I cannot understand what you mean by "less dense in to a finite amount of
matter". All you seem to be saying here is that "as we assumed an infinite
amount of matter, we must have an infinite amount of matter". What has
density to do with it?
There would never be a time at which an infinite amount of matter would cease to become infinite and become a finite value.
I think you meant "be" instead of "become". That's the same thing as the
previous statement: "we assumed an infinite amount of matter; we still have
an infinite amount of matter."
You can't take finite amounts of matter out from an infinite amount of matter.
Why not? I could use a teaspoon. I would then still have the infinite amount
of matter, but also the piece I took (in the teaspoon). Don't forget, infinity
isn't a number.
This is because an infinite amount of matter has to be infinitely dense, otherwise it would not be infinite.

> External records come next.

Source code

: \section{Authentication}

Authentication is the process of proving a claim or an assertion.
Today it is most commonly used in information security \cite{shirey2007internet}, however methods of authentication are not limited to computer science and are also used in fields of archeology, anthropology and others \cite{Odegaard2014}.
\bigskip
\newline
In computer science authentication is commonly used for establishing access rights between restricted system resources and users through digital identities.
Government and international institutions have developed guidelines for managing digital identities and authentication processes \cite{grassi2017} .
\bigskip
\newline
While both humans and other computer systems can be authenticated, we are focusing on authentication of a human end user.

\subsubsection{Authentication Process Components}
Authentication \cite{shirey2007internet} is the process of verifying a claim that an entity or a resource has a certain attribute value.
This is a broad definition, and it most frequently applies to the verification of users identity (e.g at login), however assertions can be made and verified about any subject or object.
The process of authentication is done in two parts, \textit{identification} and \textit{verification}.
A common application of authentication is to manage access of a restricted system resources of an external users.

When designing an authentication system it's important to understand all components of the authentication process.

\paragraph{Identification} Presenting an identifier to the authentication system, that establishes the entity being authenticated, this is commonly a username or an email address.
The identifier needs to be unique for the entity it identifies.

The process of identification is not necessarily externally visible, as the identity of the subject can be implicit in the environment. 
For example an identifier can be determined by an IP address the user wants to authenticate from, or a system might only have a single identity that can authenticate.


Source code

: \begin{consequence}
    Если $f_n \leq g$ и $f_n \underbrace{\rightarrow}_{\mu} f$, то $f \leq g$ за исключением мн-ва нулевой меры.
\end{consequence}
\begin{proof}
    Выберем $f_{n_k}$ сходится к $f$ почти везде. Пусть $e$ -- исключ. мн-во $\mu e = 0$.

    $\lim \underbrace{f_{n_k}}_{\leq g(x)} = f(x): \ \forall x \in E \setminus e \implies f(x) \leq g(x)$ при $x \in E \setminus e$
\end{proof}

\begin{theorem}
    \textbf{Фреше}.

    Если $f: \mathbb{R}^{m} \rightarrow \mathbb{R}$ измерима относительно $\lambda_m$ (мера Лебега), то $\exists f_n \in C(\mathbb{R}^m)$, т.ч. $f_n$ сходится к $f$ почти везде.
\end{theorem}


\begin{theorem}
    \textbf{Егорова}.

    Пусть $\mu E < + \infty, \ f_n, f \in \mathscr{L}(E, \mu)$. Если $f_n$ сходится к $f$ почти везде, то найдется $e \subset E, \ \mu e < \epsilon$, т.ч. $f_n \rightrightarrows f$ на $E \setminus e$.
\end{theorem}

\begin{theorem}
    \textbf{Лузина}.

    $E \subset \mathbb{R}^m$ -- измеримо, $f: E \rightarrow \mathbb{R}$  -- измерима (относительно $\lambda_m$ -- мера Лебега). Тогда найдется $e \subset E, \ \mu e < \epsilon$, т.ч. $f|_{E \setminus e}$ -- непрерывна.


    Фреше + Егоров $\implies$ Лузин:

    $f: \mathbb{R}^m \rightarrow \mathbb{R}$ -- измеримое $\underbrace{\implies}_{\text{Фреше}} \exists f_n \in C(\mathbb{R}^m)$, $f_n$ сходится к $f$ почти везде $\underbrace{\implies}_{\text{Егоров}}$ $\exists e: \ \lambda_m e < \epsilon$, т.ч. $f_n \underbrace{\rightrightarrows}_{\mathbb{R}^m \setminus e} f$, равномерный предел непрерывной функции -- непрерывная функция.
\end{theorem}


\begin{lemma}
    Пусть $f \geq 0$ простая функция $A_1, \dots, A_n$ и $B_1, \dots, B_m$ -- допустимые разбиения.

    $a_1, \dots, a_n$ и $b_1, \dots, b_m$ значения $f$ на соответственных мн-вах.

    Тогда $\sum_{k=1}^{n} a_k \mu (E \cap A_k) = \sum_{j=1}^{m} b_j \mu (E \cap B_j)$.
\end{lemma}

In an infinite volume, an infinite mass would have indeterminate density
(mass/volume), not infinite density. It's easy to see it doesn't have to have
infinite density. Consider an infinite chess board. One corner is here and the
sides stretch off forever. I tell you there two grains of sand on each black
square and nothing on the white squares. That's an infinite amount of sand.
The density is 1 grain per square. A finite density.
Your telling me that there is nothing that prevents an infinite amount
of matter within an infinite universe?
No. I'm telling you that I know of nothing that prevents this.
How would density be defined (as a finite value)?
Density is defined as mass divided by volume.
Why do we have matter spread out?
I have no idea what you are getting at here.
How would the universe be created? Without a beginning?
I don't know. If the universe has no beginning, it wasn't created.
pontaneously appearing with an infinite amount of space and matter?
If it is infinite, it never "appeared".
The amount of space a certain amount of matter takes up.
That's density. Now please explain what you mean by "amount of density"
as distinct from "density". How can you have an amount of density?
If there was a finite amount of matter within an infinite amount of space then there would be no density of matter taking up that space.
Overall, yes. A finite amount of matter in an infinite space would have a
density of zero. In the locality of the matter, the density would not be zero.
But why a certain amount? Why did a certain amount of matter come out from the big bang instead of another amount?
Because if a different amount had been involved we would observe that
different amount, and you would be asking why that amount and not
something different.
This is also an event with appears to have a beginning.
By definition, an event divides time into before and after, therefore an event
has a beginning. Your point is what?
How do we even know if not multiple big bangs happened? People assume just one happened.
We don't even know if one happened; it is currently really only a hypothesis.
No "people" do not; some may, but some think there may have been multiple
bangs.
No events at present or in the finite past would be caused by events without a beginning.
Why not?
I think people are just jumping to conclusions about what really happened to the first events that caused what we observe today.
You are immediately jumping to the conclusion that there was a first event.